Education chiefs 'need to plan ahead

Kissanapong Kirtikara


Deck vocational training and skills needed for people outside formal education system.

Thailand's education system will undergo a big change in coming decades, when the number of students is expected to drop significantly due to lower birth rates. Given this, the country's productivity is expected to depend largely on how the system is revised to improve knowledge and skills among nonstudents or the "non age group", an academic said.

Kissanapong Kirtikara, an adviser to King Mongkut's University of Technology and a former secretary general of the Higher Education Commission, said at a conference on "Education for the World of Work", that Thailand had 42 million workers. But most lack further education after leaving educational institutions, although they were the backbone of the country's development.

The speech, given at the 5th World Teachers' Day in Thailand at Impact, Muang Thong Thani, which ran for three days till Saturday, also highlighted the importance of training for the "nonage" group.

"Our education system has been geared towards those of learning age, better known in the education world as the 'age group'. We have ignored the 'nonage group' though they need higher expertise to support the entire economy. But after leaving schools, they never receive any training," Kissanapong said.

"Due to the lower birth rate, while the number of students in primary and junior high school levels will drop, the number of students in the senior high school level will rise. However, this too will decline in a matter of 10 years.

"The government needs to overhaul their education mission," he said. "We need to address a question, if the 'age group' number drops from 19 million now to 12 million in the next 20 years."

He urged the government to seek cooperation with the private sector to formulate a new policy to retain and "retool" people from outside the formal education system (the "nonage" group).

He also referred to statistics that show as many as 62 per cent of the country's 42 million workers finish school with a leaving certificate below Grade 9.

Kissanapong said educating the "nonage group" did not mean all would be encouraged to undertake bachelor or master's degrees, but they needed vocational training or a mechanism to equip them with more knowledge and skills.

For example, a farmer who does construction work after the harvest could be trained in engineering techniques. If the government looked forward and formulated a national policy, private institutions could design the tutorial courses.

"These would draw new input from private institutions wanting to improve the 'nonage group's productivity," he said. "This would also ensure that all will have a job."

He noted that basic education up to Grade 12 was not enough for today's workers, as they could not get jobs with just basic knowledge. Some students borrowed funds from the state to pursue higher education, but even with higher degrees, they could not find jobs.

"Teachers will need to adapt themselves to the New World. We just can't teach what's in textbooks, as new generation students are way beyond us. Students now expect more knowledge from outside the classroom, and the knowledge must show a link to their lives.

"Importantly, students could help to design courses. They won't just sit idly and consume. 

"Both teachers and students' concept of learning should be geared towards 'lifelong and lifewide learning', as workers in the future will require an integration of cross knowledge and a convergence of disciplines. We have already witnessed the convergence of bioscience, agriculture, and engineering when it comes to alternative fuel, for instance," he said.

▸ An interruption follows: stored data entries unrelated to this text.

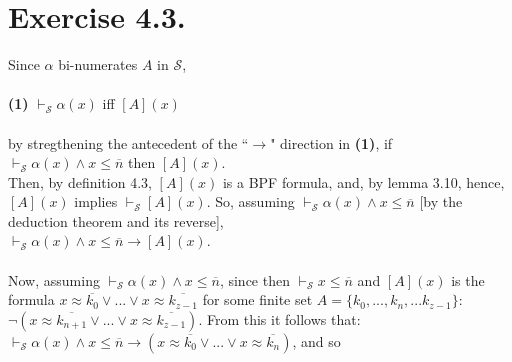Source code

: \documentclass{article}
\begin{document}
\section*{Exercise 4.3.}
Since $\alpha$ bi-numerates  $A$ in $\mathscr{S}$,\\\\ \textbf{(1)} $\vdash_{\mathscr{S}} \alpha(x)$  iff  $[A](x)$\\\\
by stregthening the antecedent of the ``$\rightarrow$" direction in \textbf{(1)}, if \\$\vdash_{\mathscr{S}} \alpha(x) \wedge x \leq \overline{n}$  then  $[A](x)$.\\
Then, by definition 4.3, $[A](x)$ is a BPF formula, and, by lemma 3.10, hence, $[A](x)$ implies $\vdash_{\mathscr{S}} [A](x)$. So, assuming $\vdash_{\mathscr{S}} \alpha(x) \wedge x \leq \overline{n}$ [by the deduction theorem and its reverse], \\
$\vdash_{\mathscr{S}} \alpha(x) \wedge x \leq \overline{n} \rightarrow [A](x)$.\\\\
Now, assuming $\vdash_{\mathscr{S}} \alpha(x) \wedge x \leq \overline{n}$, since then $\vdash_{\mathscr{S}} x \leq \overline{n}$ and $[A](x)$ is the formula $x \approx \overline{k_0} \vee . . . \vee x \approx \overline{k_{z - 1}}$ for some finite set $A = \{k_{0}, ..., k_{n}, ... k_{z-1}\}$:\\ $\neg (x \approx \overline{k_{n+1}} \vee . . . \vee x \approx \overline{k_{z - 1}})$. From this it follows that:\\

$\vdash_{\mathscr{S}} \alpha(x) \wedge x \leq \overline{n} \rightarrow (x \approx \overline{k_0} \vee . . . \vee x \approx \overline{k_{n}})$, and so
\end{document}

Dr Kasem Wattanachai, a Privy Councillor and former Education minister, said it was a teacher's duty to understand all students, to equip them with the best "tools" and educate them in a good environment.

Teachers should not be lured by academic positions, but the quality of education. Meanwhile, to ensure all get jobs after graduation, parents must also take part. Youths needed to be assigned to be responsible for something, or they wouldn't know how to adapt to working life.

He referred to company executive who was stunned by the laziness of a trainee from a university. The executive said he would never admit trainees from the university again.

"It's a big gap in understanding between educational institutions and employees. This must be sorted out and the university must also put this straight to students. The universities should not be alone in training the students .. one day they will enter the real world. We must start with ourselves."